All of the data is to be set down again without any alteration.

[Saved entries]
---

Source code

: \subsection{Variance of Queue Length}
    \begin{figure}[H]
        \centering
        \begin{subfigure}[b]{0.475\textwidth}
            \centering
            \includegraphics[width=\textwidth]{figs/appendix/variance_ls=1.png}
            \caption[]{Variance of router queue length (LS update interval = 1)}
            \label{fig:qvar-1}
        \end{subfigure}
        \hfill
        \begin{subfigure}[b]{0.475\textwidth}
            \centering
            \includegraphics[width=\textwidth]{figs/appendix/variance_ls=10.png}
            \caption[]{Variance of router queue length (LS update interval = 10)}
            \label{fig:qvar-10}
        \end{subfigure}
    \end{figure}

---

OUTPUT
Source code

: \subsection{Variance of Queue Length}
    \begin{figure}[H]
        \centering
        \begin{subfigure}[b]{0.475\textwidth}
            \centering
            \includegraphics[width=\textwidth]{figs/appendix/variance_ls=1.png}
            \caption[]{Variance of router queue length (LS update interval = 1)}
            \label{fig:qvar-1}
        \end{subfigure}
        \hfill
        \begin{subfigure}[b]{0.475\textwidth}
            \centering
            \includegraphics[width=\textwidth]{figs/appendix/variance_ls=10.png}
            \caption[]{Variance of router queue length (LS update interval = 10)}
            \label{fig:qvar-10}
        \end{subfigure}
    \end{figure}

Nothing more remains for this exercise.